En este caso, el cristiano “no queda obligado” a permanecer soltero (1Cor 7, 12-16). A partir de esta
posición, la Iglesia reconoce que sólo el matrimonio entre un hombre y una
mujer bautizados es un sacramento en sentido real, y que sólo a éstos se aplica
la indisolubilidad en modo incondicional. El matrimonio de no bautizados, si
bien está orientado a la indisolubilidad, bajo ciertas circunstancias –a causa
de bienes más altos– puede ser disuelto (Privilegium Paulinum). No se trata aquí, por tanto, de
una excepción a las palabras del Señor. La indisolubilidad del matrimonio
sacramental, es decir de éste en el ámbito del misterio cristiano, permanece
intacta.
La
Carta a los Efesios es de grande significado para el fundamento bíblico de la
comprensión sacramental del matrimonio. En ella se señala: “Maridos, amad a
vuestras esposas, como Cristo amó a la Iglesia y se entregó por ella” (Ef 5,25). Y más adelante, escribe el
Apóstol: “Por eso, el hombre dejará a su padre y a su madre para unirse a su
mujer, y los dos serán una sola carne. Este es un gran misterio: y yo digo que
se refiere a Cristo y a la Iglesia” (Ef 5,31-32).

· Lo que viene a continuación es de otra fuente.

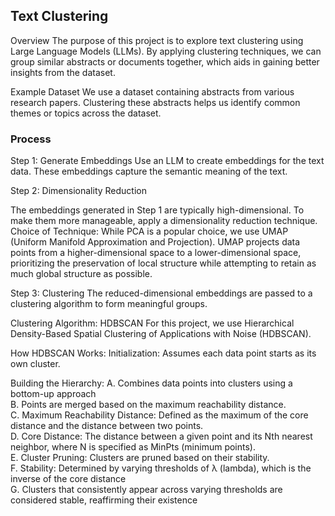 ## Text Clustering

Overview
The purpose of this project is to explore text clustering using Large Language Models (LLMs). By applying clustering techniques, we can group similar abstracts or documents together, which aids in gaining better insights from the dataset.

Example Dataset
We use a dataset containing abstracts from various research papers. Clustering these abstracts helps us identify common themes or topics across the dataset.

### Process

Step 1: Generate Embeddings
Use an LLM to create embeddings for the text data. These embeddings capture the semantic meaning of the text.

Step 2: Dimensionality Reduction

The embeddings generated in Step 1 are typically high-dimensional. To make them more manageable, apply a dimensionality reduction technique.
Choice of Technique: While PCA is a popular choice, we use UMAP (Uniform Manifold Approximation and Projection). UMAP projects data points from a higher-dimensional space to a lower-dimensional space, prioritizing the preservation of local structure while attempting to retain as much global structure as possible.

Step 3: Clustering
The reduced-dimensional embeddings are passed to a clustering algorithm to form meaningful groups.

Clustering Algorithm: HDBSCAN
For this project, we use Hierarchical Density-Based Spatial Clustering of Applications with Noise (HDBSCAN).

How HDBSCAN Works:
Initialization:
Assumes each data point starts as its own cluster.

Building the Hierarchy:
A. Combines data points into clusters using a bottom-up approach </br>
B. Points are merged based on the maximum reachability distance. </br>
C. Maximum Reachability Distance: Defined as the maximum of the core distance and the distance between two points. </br>
D. Core Distance: The distance between a given point and its Nth nearest neighbor, where N is specified as MinPts (minimum points). </br>
E. Cluster Pruning: Clusters are pruned based on their stability. </br>
F. Stability: Determined by varying thresholds of λ (lambda), which is the inverse of the core distance </br>
G. Clusters that consistently appear across varying thresholds are considered stable, reaffirming their existence </br>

El matrimonio cristiano es un signo eficaz de la alianza entre Cristo y
la Iglesia. El matrimonio entre bautizados es un sacramento porque significa y
confiere la gracia de este pacto.
El
testimonio de la Tradición de la Iglesia
Los
Padre de la Iglesia y los Concilios constituyen un importante testimonio para
el desarrollo de la posición eclesiástica. Según los Padres, las instrucciones
bíblicas son vinculantes. Éstos rechazan las leyes estatales sobre el divorcio
por ser incompatibles con las exigencias de Jesús. La Iglesia de los Padres, en
obediencia al Evangelio, rechazó el divorcio y un segundo matrimonio. En este
punto, el testimonio de los Padres es inequivocable.
En
la época patrística, los creyentes separados que se habían vuelto a casar
civilmente no eran readmitidos oficialmente a los sacramentos, aún cuando
hubiesen pasado por un periodo de penitencia. Algunos textos patrísticos, es
cierto, permiten reconocer abusos, que no siempre fueron rechazados con rigor y
que, en ocasiones, se buscaron soluciones pastorales para rarísimo
casos-límites.
Más
tarde, en algunas regiones, sobre todo a causa de la creciente interdependencia
entre el Estado y la Iglesia, se llegó a compromisos mayores. En Oriente este
desarrollo prosiguió su curso y condujo, especialmente después de la separación
de la Cathedra Petri, a una praxis cada vez más liberal. Hoy existe en las iglesias
ortodoxas una multitud de causas para el divorcio, que en su mayoría son
justificados mediante la referencia a la Oikonomia, la indulgencia pastoral en casos
particularmente difíciles, y abren el camino a un segundo o tercer matrimonio
con carácter penitencial. Esta práctica no es coherente con la voluntad de
Dios, tal como se expresa en las palabras de Jesús sobre la indisolubilidad del
matrimonio, y representa una dificultad significativa para el ecumenismo.
En
Occidente, la Reforma Gregoriana se opuso a la tendencia liberalizadora y
retornó a la interpretación originaria de la Escritura y de los Padres. La
Iglesia Católica ha defendido la absoluta indisolubilidad del matrimonio
también al precio de grandes sacrificios y sufrimientos. El cisma de la
“Iglesia de Inglaterra” separada del sucesor de Pedro, tuvo lugar no con motivo
de diferencias doctrinales, sino porque el Papa, en obediencia a las palabras
de Jesús, no podía ceder a la presión del rey Enrique VIII para disolver su
matrimonio.
El
Concilio de Trento confirmó la doctrina de la indisolubilidad del matrimonio
sacramental y explicó que ésta corresponde a la enseñanza del Evangelio (cfr DH
1807). En ocasiones, se sostiene que la Iglesia toleró de hecho la praxis
oriental. Esto no corresponde a la verdad. Los canonistas hablaron
reiteradamente de una práctica abusiva, y existen testimonios de grupos de
cristianos ortodoxos, que, convertidos al catolicismo, tuvieron que firmar una
confesión de fe con una expresa referencia a la imposibilidad de un segundo o un
tercer matrimonio.
El
Concilio Vaticano II, en la Constitución Pastoral Gaudium et Spes, sobre “la Iglesia en el mundo de
hoy”, ha enseñado una doctrina teológica y espiritualmente profunda sobre el
matrimonio. Ella sostiene de forma clara su indisolubilidad. El matrimonio se
entiende como una comunidad integral, corpóreo-espiritual, de vida y amor entre
un hombre y una mujer, que recíprocamente se entregan y reciben como personas.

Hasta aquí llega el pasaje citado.